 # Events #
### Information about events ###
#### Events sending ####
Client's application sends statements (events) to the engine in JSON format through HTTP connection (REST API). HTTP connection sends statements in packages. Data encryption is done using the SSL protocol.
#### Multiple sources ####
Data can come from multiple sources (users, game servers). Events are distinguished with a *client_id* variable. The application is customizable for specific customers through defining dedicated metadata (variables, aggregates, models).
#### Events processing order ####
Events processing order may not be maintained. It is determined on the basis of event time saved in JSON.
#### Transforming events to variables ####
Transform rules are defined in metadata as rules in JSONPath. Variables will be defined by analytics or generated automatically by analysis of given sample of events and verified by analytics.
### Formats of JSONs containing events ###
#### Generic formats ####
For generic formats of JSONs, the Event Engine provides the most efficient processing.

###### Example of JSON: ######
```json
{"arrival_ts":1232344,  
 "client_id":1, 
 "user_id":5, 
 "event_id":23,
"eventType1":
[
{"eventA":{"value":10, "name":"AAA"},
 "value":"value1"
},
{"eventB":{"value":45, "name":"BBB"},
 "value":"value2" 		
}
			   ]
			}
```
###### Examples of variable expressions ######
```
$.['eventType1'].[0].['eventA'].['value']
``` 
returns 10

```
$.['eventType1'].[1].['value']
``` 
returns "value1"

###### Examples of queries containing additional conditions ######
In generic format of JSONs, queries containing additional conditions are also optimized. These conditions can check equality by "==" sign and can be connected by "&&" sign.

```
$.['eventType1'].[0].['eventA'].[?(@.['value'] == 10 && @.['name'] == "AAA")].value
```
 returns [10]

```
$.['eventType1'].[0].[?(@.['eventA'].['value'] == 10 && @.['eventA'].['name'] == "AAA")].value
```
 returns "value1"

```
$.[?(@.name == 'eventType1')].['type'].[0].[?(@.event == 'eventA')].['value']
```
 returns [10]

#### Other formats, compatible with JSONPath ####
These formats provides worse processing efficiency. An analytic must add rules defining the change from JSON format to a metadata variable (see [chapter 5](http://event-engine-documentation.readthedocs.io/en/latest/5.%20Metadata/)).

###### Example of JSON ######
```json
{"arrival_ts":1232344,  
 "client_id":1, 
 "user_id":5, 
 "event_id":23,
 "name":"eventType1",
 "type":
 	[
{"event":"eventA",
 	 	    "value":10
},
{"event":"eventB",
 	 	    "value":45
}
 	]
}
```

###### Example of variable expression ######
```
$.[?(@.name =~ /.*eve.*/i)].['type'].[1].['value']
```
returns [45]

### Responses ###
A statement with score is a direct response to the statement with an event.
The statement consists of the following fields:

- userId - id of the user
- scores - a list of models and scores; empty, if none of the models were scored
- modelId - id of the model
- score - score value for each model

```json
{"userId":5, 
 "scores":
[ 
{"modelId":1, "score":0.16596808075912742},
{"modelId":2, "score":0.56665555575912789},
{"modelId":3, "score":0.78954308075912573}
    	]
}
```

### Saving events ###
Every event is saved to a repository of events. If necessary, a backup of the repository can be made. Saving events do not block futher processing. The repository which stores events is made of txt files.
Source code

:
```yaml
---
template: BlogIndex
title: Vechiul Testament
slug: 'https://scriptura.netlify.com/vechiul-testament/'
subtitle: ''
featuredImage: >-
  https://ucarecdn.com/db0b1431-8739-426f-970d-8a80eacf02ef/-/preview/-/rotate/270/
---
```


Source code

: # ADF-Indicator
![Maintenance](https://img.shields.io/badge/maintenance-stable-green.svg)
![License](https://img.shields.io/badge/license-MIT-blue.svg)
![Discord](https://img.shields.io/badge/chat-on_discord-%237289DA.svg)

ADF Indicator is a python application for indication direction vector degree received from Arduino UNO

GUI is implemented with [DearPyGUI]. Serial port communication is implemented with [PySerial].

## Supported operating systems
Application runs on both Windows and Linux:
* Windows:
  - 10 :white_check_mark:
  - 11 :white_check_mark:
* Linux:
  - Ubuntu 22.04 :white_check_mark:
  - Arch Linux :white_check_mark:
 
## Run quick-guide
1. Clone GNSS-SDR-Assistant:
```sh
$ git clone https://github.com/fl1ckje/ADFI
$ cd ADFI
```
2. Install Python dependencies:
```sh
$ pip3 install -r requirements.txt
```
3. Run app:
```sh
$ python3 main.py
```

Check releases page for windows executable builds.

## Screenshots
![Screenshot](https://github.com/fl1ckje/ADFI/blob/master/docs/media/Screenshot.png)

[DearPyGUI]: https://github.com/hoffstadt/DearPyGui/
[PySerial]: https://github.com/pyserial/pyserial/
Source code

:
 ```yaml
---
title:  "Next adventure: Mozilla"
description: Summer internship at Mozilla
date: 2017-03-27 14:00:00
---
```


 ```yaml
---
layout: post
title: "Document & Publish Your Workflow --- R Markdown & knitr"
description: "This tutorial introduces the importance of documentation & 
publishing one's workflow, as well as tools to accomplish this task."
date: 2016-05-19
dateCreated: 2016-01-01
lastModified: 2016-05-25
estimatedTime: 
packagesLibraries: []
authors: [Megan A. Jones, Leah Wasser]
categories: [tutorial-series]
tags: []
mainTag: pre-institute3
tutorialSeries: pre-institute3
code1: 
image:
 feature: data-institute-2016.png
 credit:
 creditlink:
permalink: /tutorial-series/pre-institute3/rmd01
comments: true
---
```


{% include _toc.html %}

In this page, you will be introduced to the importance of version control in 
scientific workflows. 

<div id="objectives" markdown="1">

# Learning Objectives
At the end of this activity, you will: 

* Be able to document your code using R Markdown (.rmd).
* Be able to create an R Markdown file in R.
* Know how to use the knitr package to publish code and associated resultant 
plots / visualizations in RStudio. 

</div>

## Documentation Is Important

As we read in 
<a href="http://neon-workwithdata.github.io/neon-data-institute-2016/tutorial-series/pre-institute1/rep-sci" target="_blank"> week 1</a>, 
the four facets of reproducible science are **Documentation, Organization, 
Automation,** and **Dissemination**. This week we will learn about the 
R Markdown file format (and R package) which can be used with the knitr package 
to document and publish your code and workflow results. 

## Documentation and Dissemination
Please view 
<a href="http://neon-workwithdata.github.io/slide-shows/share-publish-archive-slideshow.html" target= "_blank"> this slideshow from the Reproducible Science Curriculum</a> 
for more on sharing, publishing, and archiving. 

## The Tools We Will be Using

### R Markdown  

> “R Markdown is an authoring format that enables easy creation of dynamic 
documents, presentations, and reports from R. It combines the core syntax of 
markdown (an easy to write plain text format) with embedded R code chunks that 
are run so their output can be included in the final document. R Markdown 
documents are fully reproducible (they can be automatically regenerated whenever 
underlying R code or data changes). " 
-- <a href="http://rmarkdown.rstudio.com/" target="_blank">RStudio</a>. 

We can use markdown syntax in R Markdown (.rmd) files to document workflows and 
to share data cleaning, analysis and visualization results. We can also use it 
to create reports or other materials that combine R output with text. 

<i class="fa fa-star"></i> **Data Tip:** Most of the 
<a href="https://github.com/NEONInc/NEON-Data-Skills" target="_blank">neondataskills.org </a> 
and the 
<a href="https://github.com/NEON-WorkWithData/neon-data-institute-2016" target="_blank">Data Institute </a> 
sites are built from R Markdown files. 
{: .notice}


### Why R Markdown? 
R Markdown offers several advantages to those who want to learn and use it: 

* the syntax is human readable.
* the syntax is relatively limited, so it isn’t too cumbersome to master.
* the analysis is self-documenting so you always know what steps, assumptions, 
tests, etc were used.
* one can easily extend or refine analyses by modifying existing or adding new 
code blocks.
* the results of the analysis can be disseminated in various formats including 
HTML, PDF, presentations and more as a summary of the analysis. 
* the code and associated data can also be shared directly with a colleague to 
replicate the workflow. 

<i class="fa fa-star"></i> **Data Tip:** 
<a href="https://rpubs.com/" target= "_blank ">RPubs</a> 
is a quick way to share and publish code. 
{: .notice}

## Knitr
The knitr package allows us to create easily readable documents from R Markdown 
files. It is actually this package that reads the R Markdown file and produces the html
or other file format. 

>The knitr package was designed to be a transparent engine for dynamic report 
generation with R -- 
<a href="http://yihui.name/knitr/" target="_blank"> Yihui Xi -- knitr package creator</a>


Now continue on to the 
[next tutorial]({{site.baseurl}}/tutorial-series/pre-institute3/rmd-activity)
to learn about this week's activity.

• • • •

What is being asked
Up to and including the line with "#### Other formats, compatible", print every line of the material above, starting from its first line, exactly.

Written solution
 # Events #
### Information about events ###
#### Events sending ####
Client's application sends statements (events) to the engine in JSON format through HTTP connection (REST API). HTTP connection sends statements in packages. Data encryption is done using the SSL protocol.
#### Multiple sources ####
Data can come from multiple sources (users, game servers). Events are distinguished with a *client_id* variable. The application is customizable for specific customers through defining dedicated metadata (variables, aggregates, models).
#### Events processing order ####
Events processing order may not be maintained. It is determined on the basis of event time saved in JSON.
#### Transforming events to variables ####
Transform rules are defined in metadata as rules in JSONPath. Variables will be defined by analytics or generated automatically by analysis of given sample of events and verified by analytics.
### Formats of JSONs containing events ###
#### Generic formats ####
For generic formats of JSONs, the Event Engine provides the most efficient processing.

###### Example of JSON: ######
```json
{"arrival_ts":1232344,  
 "client_id":1, 
 "user_id":5, 
 "event_id":23,
"eventType1":
[
{"eventA":{"value":10, "name":"AAA"},
 "value":"value1"
},
{"eventB":{"value":45, "name":"BBB"},
 "value":"value2" 		
}
			   ]
			}
```
###### Examples of variable expressions ######
```
$.['eventType1'].[0].['eventA'].['value']
``` 
returns 10

```
$.['eventType1'].[1].['value']
``` 
returns "value1"

###### Examples of queries containing additional conditions ######
In generic format of JSONs, queries containing additional conditions are also optimized. These conditions can check equality by "==" sign and can be connected by "&&" sign.

```
$.['eventType1'].[0].['eventA'].[?(@.['value'] == 10 && @.['name'] == "AAA")].value
```
 returns [10]

```
$.['eventType1'].[0].[?(@.['eventA'].['value'] == 10 && @.['eventA'].['name'] == "AAA")].value
```
 returns "value1"

```
$.[?(@.name == 'eventType1')].['type'].[0].[?(@.event == 'eventA')].['value']
```
 returns [10]

#### Other formats, compatible with JSONPath ####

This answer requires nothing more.